Instruction Finetuning
In this guide, we provide step-by-step instructions to do a supervised finetuning (SFT) of the Llama 3.1 8B model on an instruction tuning dataset Magpie-Align/Magpie-Llama-3.1-Pro-MT-300K-Filtered. Typically, SFT differs from pretraining in 2 key ways:
- Loss Computation: Instruction tuning datasets typically contain system, user and assistant messages formatted using a chat template e.g., ChatML. The loss is typically computed only on the tokens from the assistant messages, and hence the gradient updates do not include the system or user tokens.
- Packing: Fast-LLM packs multiple documents into a sequence to maximize training throughput. However, paying attention to other documents in a sequence can detrimental to instruction-finetuned models. Moreover, packing to sequence length can mean some document are split across multiple sequences.

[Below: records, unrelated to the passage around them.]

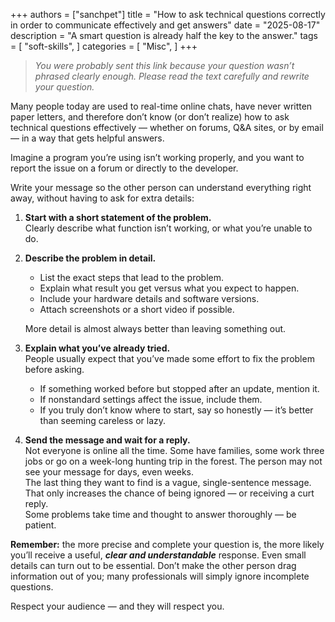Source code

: +++
authors = ["sanchpet"]
title = "How to ask technical questions correctly in order to communicate effectively and get answers"
date = "2025-08-17"
description = "A smart question is already half the key to the answer."
tags = [
    "soft-skills",
]
categories = [
    "Misc",
]
+++
> _You were probably sent this link because your question wasn’t phrased clearly enough. Please read the text carefully and rewrite your question._

Many people today are used to real-time online chats, have never written paper letters, and therefore don’t know (or don’t realize) how to ask technical questions effectively — whether on forums, Q&A sites, or by email — in a way that gets helpful answers.

Imagine a program you’re using isn’t working properly, and you want to report the issue on a forum or directly to the developer.

Write your message so the other person can understand everything right away, without having to ask for extra details:

1. **Start with a short statement of the problem.**  
   Clearly describe what function isn’t working, or what you’re unable to do.

2. **Describe the problem in detail.**  
   - List the exact steps that lead to the problem.  
   - Explain what result you get versus what you expect to happen.  
   - Include your hardware details and software versions.  
   - Attach screenshots or a short video if possible.  
  
    More detail is almost always better than leaving something out.

3. **Explain what you’ve already tried.**  
   People usually expect that you’ve made some effort to fix the problem before asking.  
   - If something worked before but stopped after an update, mention it.  
   - If nonstandard settings affect the issue, include them.  
   - If you truly don’t know where to start, say so honestly — it’s better than seeming careless or lazy.  

4. **Send the message and wait for a reply.**  
   Not everyone is online all the time. Some have families, some work three jobs or go on a week-long hunting trip in the forest. The person may not see your message for days, even weeks.  
   The last thing they want to find is a vague, single-sentence message. That only increases the chance of being ignored — or receiving a curt reply.  
   Some problems take time and thought to answer thoroughly — be patient.

**Remember:** the more precise and complete your question is, the more likely you’ll receive a useful, _**clear and understandable**_ response. Even small details can turn out to be essential. Don’t make the other person drag information out of you; many professionals will simply ignore incomplete questions.

Respect your audience — and they will respect you.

Fast-LLM provides options to modify both of these, as we will see in this guide. Please follow the Quick Start guide for the initial setup.
📚 Step 1: Download the Pretrained Model¶
git lfs install
git clone https://huggingface.co/meta-llama/Llama-3.1-8B ./sft-tutorial/Llama-3.1-8B
🔄 Step 2: Format the dataset into a chat template¶
We'll use Llama-3.1-8B-Instruct's tokenizer for this tutorial. Let's create a folder first:
And then download the tokenizer with this Python script:
from transformers import AutoModelForCausalLM, AutoTokenizer
model_id = "meta-llama/Llama-3.1-8B-Instruct"
tokenizer = AutoTokenizer.from_pretrained(model_id)
tokenizer.save_pretrained("./sft-tutorial/Llama-3.1-8B-Instruct")
To disable loss computation on pieces of texts like the user/system messages or the chat template tags, we need to define the character spans for this masking. The example below formats the Magpie dataset using Llama-3.1-8B-Instruct's chat template and defines spans where the loss should be masked.
from datasets import load_dataset
from transformers import AutoTokenizer
def apply_chat_template(conversation):
chatml_conv = []
for conv in conversation:
if conv["from"] == "human":
chatml_conv.append({"role": "user", "content": conv["value"]})
elif conv["from"] == "gpt":
chatml_conv.append({"role": "assistant", "content": conv["value"]})
return tokenizer.apply_chat_template(conversation=chatml_conv, tokenize=False)
def get_spans(text: str, start_delimiter: str, end_delimiter: str):
spans = []
start = 0
while start < len(text):
end = text.find(start_delimiter, start) + len(start_delimiter)
if end == -1:
break
spans.append([start, end - 1]) # character span indices are inclusive
start = text.find(end_delimiter, end) + len(end_delimiter)
return spans
def get_sample_with_spans(sample, start_delimiter, end_delimiter):
text = apply_chat_template(sample["conversations"])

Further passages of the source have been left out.